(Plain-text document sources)
::::::::::
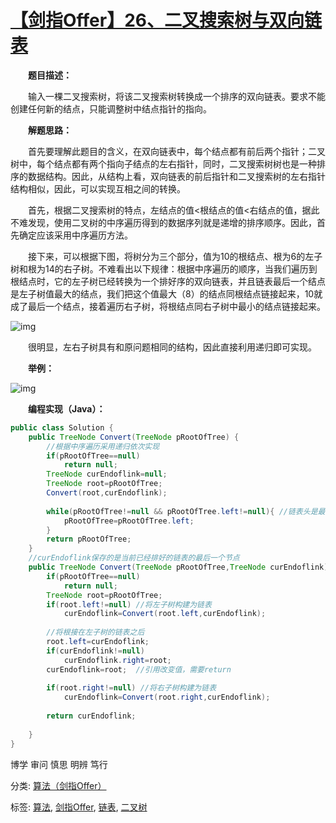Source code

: # [【剑指Offer】26、二叉搜索树与双向链表](https://www.cnblogs.com/gzshan/p/10805344.html)

  **题目描述：**

  输入一棵二叉搜索树，将该二叉搜索树转换成一个排序的双向链表。要求不能创建任何新的结点，只能调整树中结点指针的指向。

  **解题思路：**

  首先要理解此题目的含义，在双向链表中，每个结点都有前后两个指针；二叉树中，每个结点都有两个指向子结点的左右指针，同时，二叉搜索树树也是一种排序的数据结构。因此，从结构上看，双向链表的前后指针和二叉搜索树的左右指针结构相似，因此，可以实现互相之间的转换。

  首先，根据二叉搜索树的特点，左结点的值<根结点的值<右结点的值，据此不难发现，使用二叉树的中序遍历得到的数据序列就是递增的排序顺序。因此，首先确定应该采用中序遍历方法。

  接下来，可以根据下图，将树分为三个部分，值为10的根结点、根为6的左子树和根为14的右子树。不难看出以下规律：根据中序遍历的顺序，当我们遍历到根结点时，它的左子树已经转换为一个排好序的双向链表，并且链表最后一个结点是左子树值最大的结点，我们把这个值最大（8）的结点同根结点链接起来，10就成了最后一个结点，接着遍历右子树，将根结点同右子树中最小的结点链接起来。

![img](https://img2018.cnblogs.com/blog/1608161/201905/1608161-20190503153108282-1273172844.png)



  很明显，左右子树具有和原问题相同的结构，因此直接利用递归即可实现。

  **举例：**

![img](https://img2018.cnblogs.com/blog/1608161/201905/1608161-20190503153115985-1921021918.png)



  **编程实现（Java）：**

```java
public class Solution {
    public TreeNode Convert(TreeNode pRootOfTree) {
        //根据中序遍历采用递归依次实现
        if(pRootOfTree==null)
            return null;
        TreeNode curEndoflink=null;
        TreeNode root=pRootOfTree;
        Convert(root,curEndoflink);
        
        while(pRootOfTree!=null && pRootOfTree.left!=null){ //链表头是最左边
            pRootOfTree=pRootOfTree.left;
        }
        return pRootOfTree;
    }
    //curEndoflink保存的是当前已经排好的链表的最后一个节点
    public TreeNode Convert(TreeNode pRootOfTree,TreeNode curEndoflink){
        if(pRootOfTree==null)
            return null;
        TreeNode root=pRootOfTree;
        if(root.left!=null) //将左子树构建为链表
            curEndoflink=Convert(root.left,curEndoflink);
        
        //将根接在左子树的链表之后
        root.left=curEndoflink;
        if(curEndoflink!=null)
            curEndoflink.right=root;
        curEndoflink=root;  //引用改变值，需要return
        
        if(root.right!=null) //将右子树构建为链表
            curEndoflink=Convert(root.right,curEndoflink);
        
        return curEndoflink;
        
    }
}
```

博学 审问 慎思 明辨 笃行

分类: [算法（剑指Offer）](https://www.cnblogs.com/gzshan/category/1446107.html)

标签: [算法](https://www.cnblogs.com/gzshan/tag/算法/), [剑指Offer](https://www.cnblogs.com/gzshan/tag/剑指Offer/), [链表](https://www.cnblogs.com/gzshan/tag/链表/), [二叉树](https://www.cnblogs.com/gzshan/tag/二叉树/)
::::::::::
Wherever the string "html" appears in the entries, copy that line.

: # [【剑指Offer】26、二叉搜索树与双向链表](https://www.cnblogs.com/gzshan/p/10805344.html)
分类: [算法（剑指Offer）](https://www.cnblogs.com/gzshan/category/1446107.html)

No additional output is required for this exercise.